Exercise input:
##############################

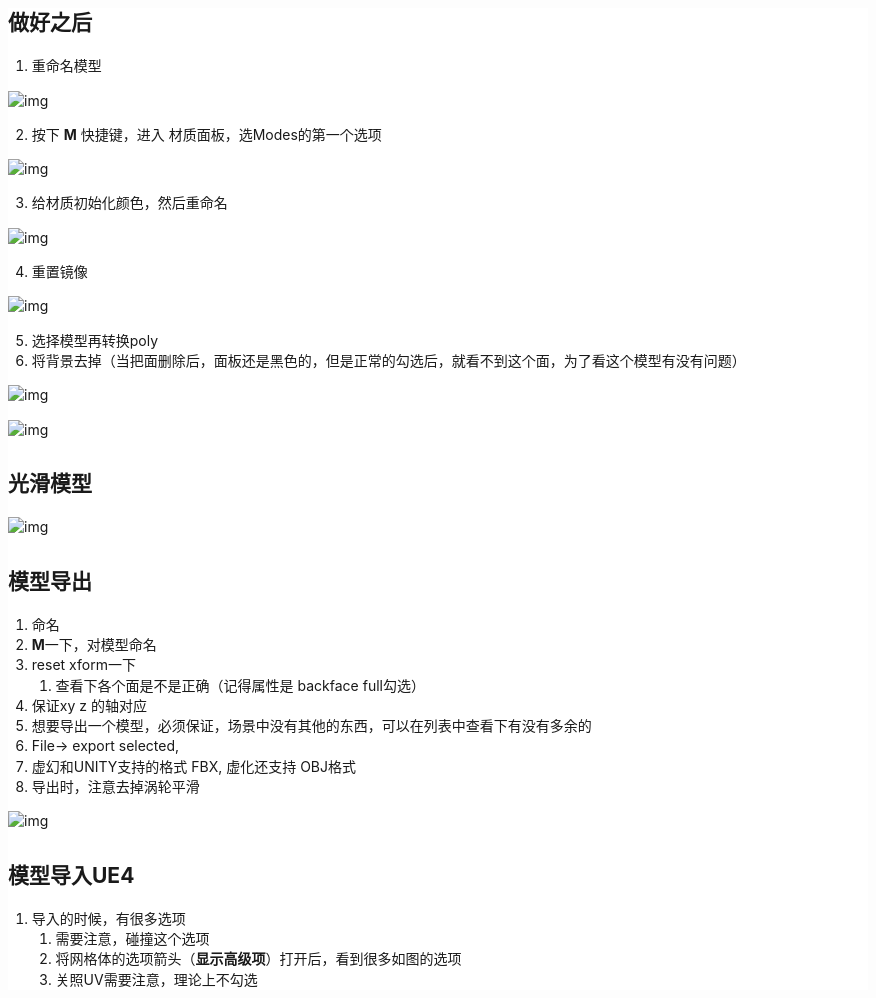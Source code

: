 ## 做好之后

1. 重命名模型

![img](file:///C:\Users\yunji\AppData\Local\Temp\QQ_1728910654220.png)

2. 按下 <b id="gray">M</b> 快捷键，进入 材质面板，选Modes的第一个选项

![img](file:///C:\Users\yunji\AppData\Local\Temp\QQ_1728910721079.png)

3. 给材质初始化颜色，然后重命名

![img](file:///C:\Users\yunji\AppData\Local\Temp\QQ_1728910897453.png)

4. 重置镜像

![img](file:///C:\Users\yunji\AppData\Local\Temp\QQ_1728911009886.png)

5. 选择模型再转换poly
6. 将背景去掉（当把面删除后，面板还是黑色的，但是正常的勾选后，就看不到这个面，为了看这个模型有没有问题）

![img](file:///C:\Users\yunji\AppData\Local\Temp\QQ_1728911130049.png)

![img](file:///C:\Users\yunji\AppData\Local\Temp\QQ_1728911150331.png)

## 光滑模型

![img](file:///C:\Users\yunji\AppData\Local\Temp\QQ_1728911627956.png)

## 模型导出

1. 命名
2. <b id="gray">M</b>一下，对模型命名
3. reset xform一下
   1. 查看下各个面是不是正确（记得属性是 backface full勾选）
4. 保证xy z 的轴对应
5. 想要导出一个模型，必须保证，场景中没有其他的东西，可以在列表中查看下有没有多余的
6. File-> export selected,
7. 虚幻和UNITY支持的格式 FBX, 虚化还支持 OBJ格式
8. 导出时，注意去掉涡轮平滑

![img](file:///C:\Users\yunji\AppData\Local\Temp\QQ_1729083758390.png)

## 模型导入UE4

1. 导入的时候，有很多选项
   1. 需要注意，碰撞这个选项
   2. 将网格体的选项箭头（<b id="blue">显示高级项</b>）打开后，看到很多如图的选项
   3. 关照UV需要注意，理论上不勾选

##############################

Brief: Repeat each line of the material exactly, please, and skip every picture.

Solution for this task:
Source code

: ## 做好之后

1. 重命名模型

![img](file:///C:\Users\yunji\AppData\Local\Temp\QQ_1728910654220.png)

2. 按下 <b id="gray">M</b> 快捷键，进入 材质面板，选Modes的第一个选项

![img](file:///C:\Users\yunji\AppData\Local\Temp\QQ_1728910721079.png)

3. 给材质初始化颜色，然后重命名

![img](file:///C:\Users\yunji\AppData\Local\Temp\QQ_1728910897453.png)

4. 重置镜像

![img](file:///C:\Users\yunji\AppData\Local\Temp\QQ_1728911009886.png)

5. 选择模型再转换poly
6. 将背景去掉（当把面删除后，面板还是黑色的，但是正常的勾选后，就看不到这个面，为了看这个模型有没有问题）

![img](file:///C:\Users\yunji\AppData\Local\Temp\QQ_1728911130049.png)

![img](file:///C:\Users\yunji\AppData\Local\Temp\QQ_1728911150331.png)

## 光滑模型

![img](file:///C:\Users\yunji\AppData\Local\Temp\QQ_1728911627956.png)

## 模型导出

1. 命名
2. <b id="gray">M</b>一下，对模型命名
3. reset xform一下
   1. 查看下各个面是不是正确（记得属性是 backface full勾选）
4. 保证xy z 的轴对应
5. 想要导出一个模型，必须保证，场景中没有其他的东西，可以在列表中查看下有没有多余的
6. File-> export selected,
7. 虚幻和UNITY支持的格式 FBX, 虚化还支持 OBJ格式
8. 导出时，注意去掉涡轮平滑

![img](file:///C:\Users\yunji\AppData\Local\Temp\QQ_1729083758390.png)

## 模型导入UE4

1. 导入的时候，有很多选项
   1. 需要注意，碰撞这个选项
   2. 将网格体的选项箭头（<b id="blue">显示高级项</b>）打开后，看到很多如图的选项
   3. 关照UV需要注意，理论上不勾选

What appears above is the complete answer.